The question is, where to get these data from? From the node? From the SQL Server?

In the first case it should be easy: the first instance in question – vsql2008ent-1\instanceX for the sake of simplicity – is currently running on a node, let's name it node sql2008NodeA. No other instances, nor server should run under normal conditions on this node. So it should not matter where I get the data from, should it? In case of a disaster other instances will be running on this node, too. But we want to have a baseline for normal operation.

The second instance – vsql2014stan-1\instanceY – shares it's node – sql2014NodeA – with 2 other instances. In this case I can never be sure, how much cores the instance will truely need for smooth operation, right? So I can monitor the instance. But what does the result mean? It shows the CPU ressources actually used by this instance, only. But would more cores have been used if they were available? So what would be the answer to the question mentioned above?
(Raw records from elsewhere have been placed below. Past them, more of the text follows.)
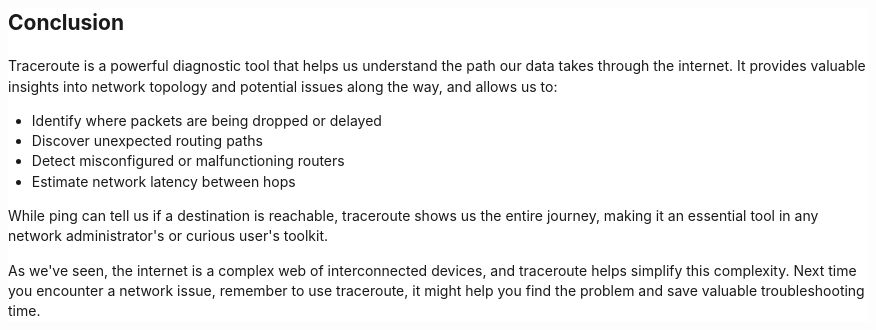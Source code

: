 ## Conclusion

Traceroute is a powerful diagnostic tool that helps us understand the path our data takes through the internet. It provides valuable insights into network topology and potential issues along the way, and allows us to:

- Identify where packets are being dropped or delayed
- Discover unexpected routing paths
- Detect misconfigured or malfunctioning routers
- Estimate network latency between hops

While ping can tell us if a destination is reachable, traceroute shows us the entire journey, making it an essential tool in any network administrator's or curious user's toolkit.

As we've seen, the internet is a complex web of interconnected devices, and traceroute helps simplify this complexity. Next time you encounter a network issue, remember to use traceroute, it might help you find the problem and save valuable troubleshooting time.
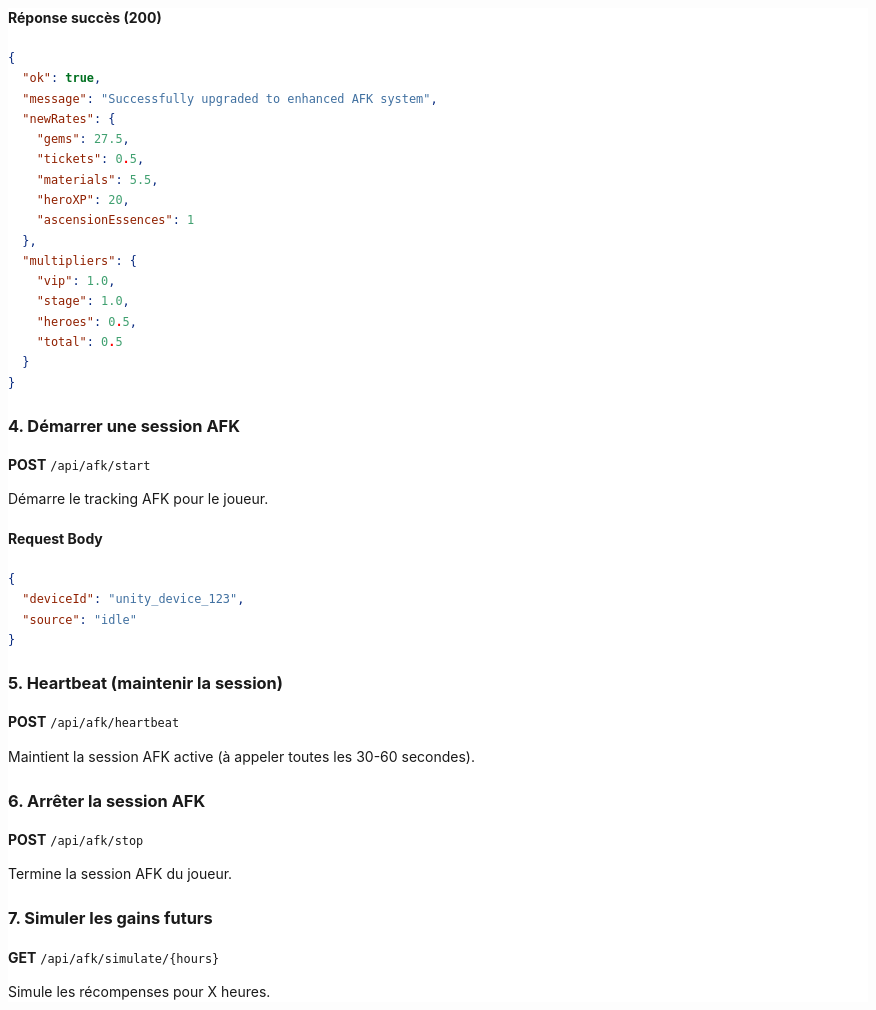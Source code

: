 #### Réponse succès (200)

```json
{
  "ok": true,
  "message": "Successfully upgraded to enhanced AFK system",
  "newRates": {
    "gems": 27.5,
    "tickets": 0.5,
    "materials": 5.5,
    "heroXP": 20,
    "ascensionEssences": 1
  },
  "multipliers": {
    "vip": 1.0,
    "stage": 1.0,
    "heroes": 0.5,
    "total": 0.5
  }
}
```

### 4. Démarrer une session AFK

**POST** `/api/afk/start`

Démarre le tracking AFK pour le joueur.

#### Request Body

```json
{
  "deviceId": "unity_device_123",
  "source": "idle"
}
```

### 5. Heartbeat (maintenir la session)

**POST** `/api/afk/heartbeat`

Maintient la session AFK active (à appeler toutes les 30-60 secondes).

### 6. Arrêter la session AFK

**POST** `/api/afk/stop`

Termine la session AFK du joueur.

### 7. Simuler les gains futurs

**GET** `/api/afk/simulate/{hours}`

Simule les récompenses pour X heures.
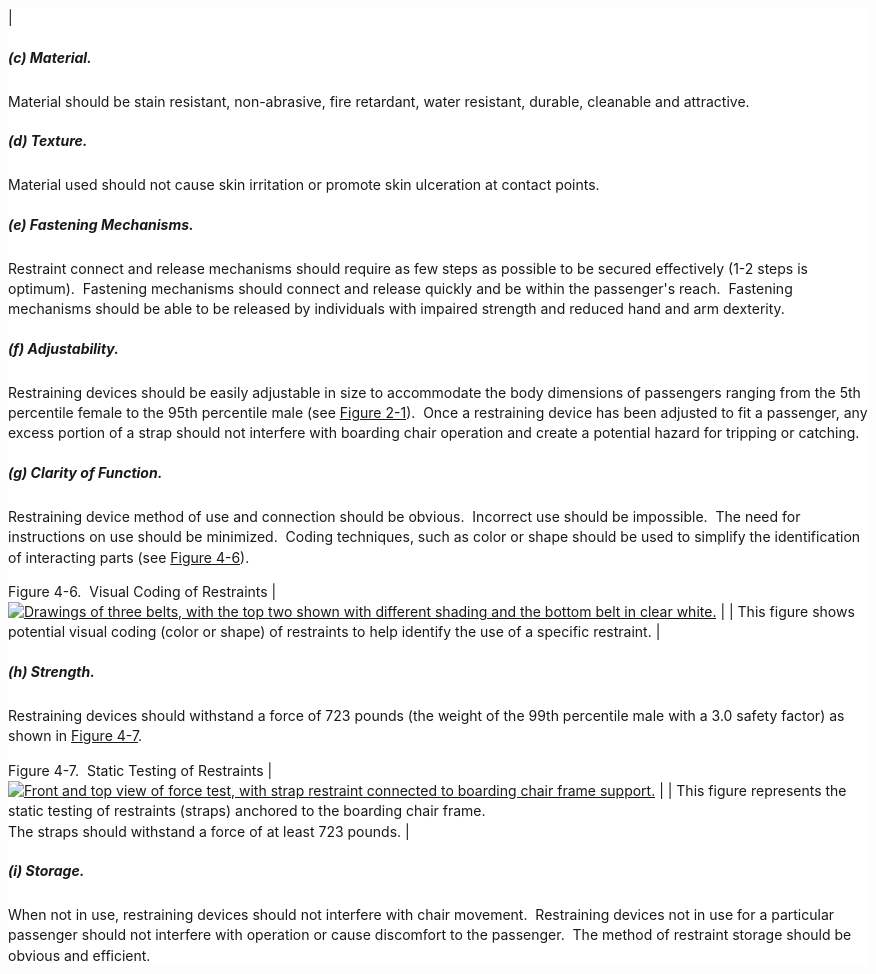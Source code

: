 |

##### (c) Material.

Material should be stain resistant, non-abrasive, fire retardant, water resistant, durable, cleanable and attractive.

##### (d) Texture.

Material used should not cause skin irritation or promote skin ulceration at contact points.

##### (e) Fastening Mechanisms.

Restraint connect and release mechanisms should require as few steps as possible to be secured effectively (1-2 steps is optimum).  Fastening mechanisms should connect and release quickly and be within the passenger's reach.  Fastening mechanisms should be able to be released by individuals with impaired strength and reduced hand and arm dexterity.

##### (f) Adjustability.

Restraining devices should be easily adjustable in size to accommodate the body dimensions of passengers ranging from the 5th percentile female to the 95th percentile male (see [Figure 2-1](https://www.access-board.gov/research/completed-research/guidelines-for-aircraft-boarding-chairs#a3fig15)).  Once a restraining device has been adjusted to fit a passenger, any excess portion of a strap should not interfere with boarding chair operation and create a potential hazard for tripping or catching.

##### (g) Clarity of Function.

Restraining device method of use and connection should be obvious.  Incorrect use should be impossible.  The need for instructions on use should be minimized.  Coding techniques, such as color or shape should be used to simplify the identification of interacting parts (see [Figure 4-6](https://www.access-board.gov/research/completed-research/guidelines-for-aircraft-boarding-chairs#a3fig25)).

Figure 4-6.  Visual Coding of Restraints
| [![Drawings of three belts, with the top two shown with different shading and the bottom belt in clear white.](https://www.access-board.gov/images/research/abc/a3fig25.gif)](https://www.access-board.gov/images/research/abc/a3fig25.gif "full-size version of figure 4-6") |
| This figure shows potential visual coding (color or shape) of restraints to help identify the use of a specific restraint. |

##### (h) Strength.

Restraining devices should withstand a force of 723 pounds (the weight of the 99th percentile male with a 3.0 safety factor) as shown in [Figure 4-7](https://www.access-board.gov/research/completed-research/guidelines-for-aircraft-boarding-chairs#a3fig26).

Figure 4-7.  Static Testing of Restraints
| [![Front and top view of force test, with strap restraint connected to boarding chair frame support.](https://www.access-board.gov/images/research/abc/a3fig26.gif)](https://www.access-board.gov/images/research/abc/a3fig26.gif "full-size version of figure 4-7") |
| This figure represents the static testing of restraints (straps) anchored to the boarding chair frame.\
The straps should withstand a force of at least 723 pounds. |

##### (i) Storage.

When not in use, restraining devices should not interfere with chair movement.  Restraining devices not in use for a particular passenger should not interfere with operation or cause discomfort to the passenger.  The method of restraint storage should be obvious and efficient.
RAM is the other question. Due to several disasters in the past when all instances landed on the same node I have set an upper limit for the maximum server memory for each instance. This limit depends on the available memory of the node (currently 100GB or 120GB respectively). So how to monitor this? If all memory is used up, everything seems clear: insufficient memory. If all goes slow: insufficient memory. But how much memory do I really need?

I try to summarize my questions:

  1. Where should I get the measures from (node vs. server)?
  2. Do I need to monitor the interrupt time, if I want to know the number of cores required?
  3. What should I monitor under the given circumstances to answer the question, how much RAM I need (I know: "The more the better.")?

Thank you very much for your help!

Best regards!

Best Answer

The questions of whether/how to directly measure CPU core usage etc. are beyond my understanding, but here's what I'd consider trying:

Run a standard profiler trace with database name added, during your normally busiest period. Total up the CPU column for the SQL:BatchCompleted and RPC:Completed events by database, and you'll get a rough idea of how much CPU resources (which may be spread across multiple cores) each database is consuming. (Perhaps also total up the CPU column for the other events to see if anything major was missed. And save the trace "as trace table" for analysis.)
Exactly how to translate that to how many cores you'll need, I can't say. But if you also measure the total system CPU usage during the profiler run you might be able to estimate against the specific database's ratio of the total.

Note: If your server takes less than a few hundred batch requests a second (see SSMS activity monitor), then a standard profiler trace even across the network will almost certainly not affect performance. And if you instead script a server-side trace then more requests a second can be handled without slowing anything, but I make no promises for your environment.

For RAM, I wonder if http://www.sqlshack.com/sql-server-memory-performance-metrics-part-4-buffer-cache-hit-ratio-page-life-expectancy/ might help you determine if your instances need less/more. I don't think there's any way to do this by database though.